In Genesis 18, news of the wickedness of Sodom and Gomorrah prompts God to send his angels to destroy the cities. In response to Abraham’s plea for compassion, God agrees to spare the towns if his angels find 50 righteous people there. Abraham bargains God down even further—to 40, 30, 20 and finally just ten. But the angels, unable to find even that many, carry out God’s plan: “And the Lord rained down fire and brimstone from the skies on Sodom and Gomorrah. He overthrew those cities and destroyed all the plain, with everyone living there and everything growing in the ground” (Genesis 19:24–25).
In Moreau’s painting, a stream of lava (“fire and brimstone”) descends from the mountain toward the domes and houses of the town, dimly visible in the gloom.
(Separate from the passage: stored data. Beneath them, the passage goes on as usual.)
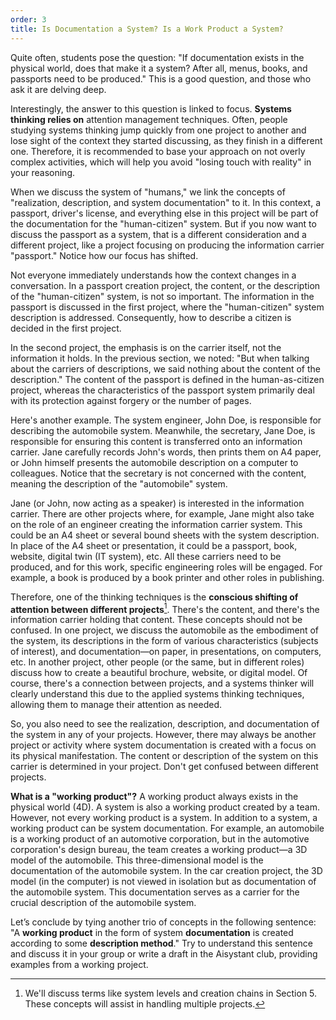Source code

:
 ```yaml
---
order: 3
title: Is Documentation a System? Is a Work Product a System?
---
```


Quite often, students pose the question: "If documentation exists in the physical world, does that make it a system? After all, menus, books, and passports need to be produced." This is a good question, and those who ask it are delving deep.

Interestingly, the answer to this question is linked to focus. **Systems thinking relies on** attention management techniques. Often, people studying systems thinking jump quickly from one project to another and lose sight of the context they started discussing, as they finish in a different one. Therefore, it is recommended to base your approach on not overly complex activities, which will help you avoid "losing touch with reality" in your reasoning.

When we discuss the system of "humans," we link the concepts of "realization, description, and system documentation" to it. In this context, a passport, driver's license, and everything else in this project will be part of the documentation for the "human-citizen" system. But if you now want to discuss the passport as a system, that is a different consideration and a different project, like a project focusing on producing the information carrier "passport." Notice how our focus has shifted.

Not everyone immediately understands how the context changes in a conversation. In a passport creation project, the content, or the description of the "human-citizen" system, is not so important. The information in the passport is discussed in the first project, where the "human-citizen" system description is addressed. Consequently, how to describe a citizen is decided in the first project.

In the second project, the emphasis is on the carrier itself, not the information it holds. In the previous section, we noted: "But when talking about the carriers of descriptions, we said nothing about the content of the description." The content of the passport is defined in the human-as-citizen project, whereas the characteristics of the passport system primarily deal with its protection against forgery or the number of pages.

Here's another example. The system engineer, John Doe, is responsible for describing the automobile system. Meanwhile, the secretary, Jane Doe, is responsible for ensuring this content is transferred onto an information carrier. Jane carefully records John's words, then prints them on A4 paper, or John himself presents the automobile description on a computer to colleagues. Notice that the secretary is not concerned with the content, meaning the description of the "automobile" system.

Jane (or John, now acting as a speaker) is interested in the information carrier. There are other projects where, for example, Jane might also take on the role of an engineer creating the information carrier system. This could be an A4 sheet or several bound sheets with the system description. In place of the A4 sheet or presentation, it could be a passport, book, website, digital twin (IT system), etc. All these carriers need to be produced, and for this work, specific engineering roles will be engaged. For example, a book is produced by a book printer and other roles in publishing.

Therefore, one of the thinking techniques is the **conscious shifting of attention between different projects**[^1]. There's the content, and there's the information carrier holding that content. These concepts should not be confused. In one project, we discuss the automobile as the embodiment of the system, its descriptions in the form of various characteristics (subjects of interest), and documentation—on paper, in presentations, on computers, etc. In another project, other people (or the same, but in different roles) discuss how to create a beautiful brochure, website, or digital model. Of course, there's a connection between projects, and a systems thinker will clearly understand this due to the applied systems thinking techniques, allowing them to manage their attention as needed.

So, you also need to see the realization, description, and documentation of the system in any of your projects. However, there may always be another project or activity where system documentation is created with a focus on its physical manifestation. The content or description of the system on this carrier is determined in your project. Don't get confused between different projects.

**What is a "working product"?** A working product always exists in the physical world (4D). A system is also a working product created by a team. However, not every working product is a system. In addition to a system, a working product can be system documentation. For example, an automobile is a working product of an automotive corporation, but in the automotive corporation's design bureau, the team creates a working product—a 3D model of the automobile. This three-dimensional model is the documentation of the automobile system. In the car creation project, the 3D model (in the computer) is not viewed in isolation but as documentation of the automobile system. This documentation serves as a carrier for the crucial description of the automobile system.

Let’s conclude by tying another trio of concepts in the following sentence: "A **working product** in the form of system **documentation** is created according to some **description method**." Try to understand this sentence and discuss it in your group or write a draft in the Aisystant club, providing examples from a working project.

[^1]: We'll discuss terms like system levels and creation chains in Section 5. These concepts will assist in handling multiple projects.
A thick column of black smoke rises in front of the steep cliffs sheltering the valley, and embers smolder in the foreground. Above it all, swords held aloft, the calm agents of divine vengeance face the viewer like unearthly sentinels.
Absent from the dead landscape are Lot and his family. The angels themselves spirited away the only virtuous family in town, just before the destruction. But unable to resist temptation, Lot’s wife looked back. Could Moreau’s dark vision of Sodom be the fatal backward glance of Lot’s wife—the last thing she saw before she “turned into a pillar of salt” (Genesis 19:26)?
Moreau painted this dark vision in the gloomy years following the 1870 Franco-Prussian War and the revolutionary fervor of the Paris Commune that followed it in 1871. The Commune was crushed in May of that year, when the French government massacred 30,000 unarmed workers in the streets of Paris. It was a traumatic period for Parisians, including Moreau. The smoldering Sodom may be his Paris; the “look back,” his own pessimistic view of the catastrophe.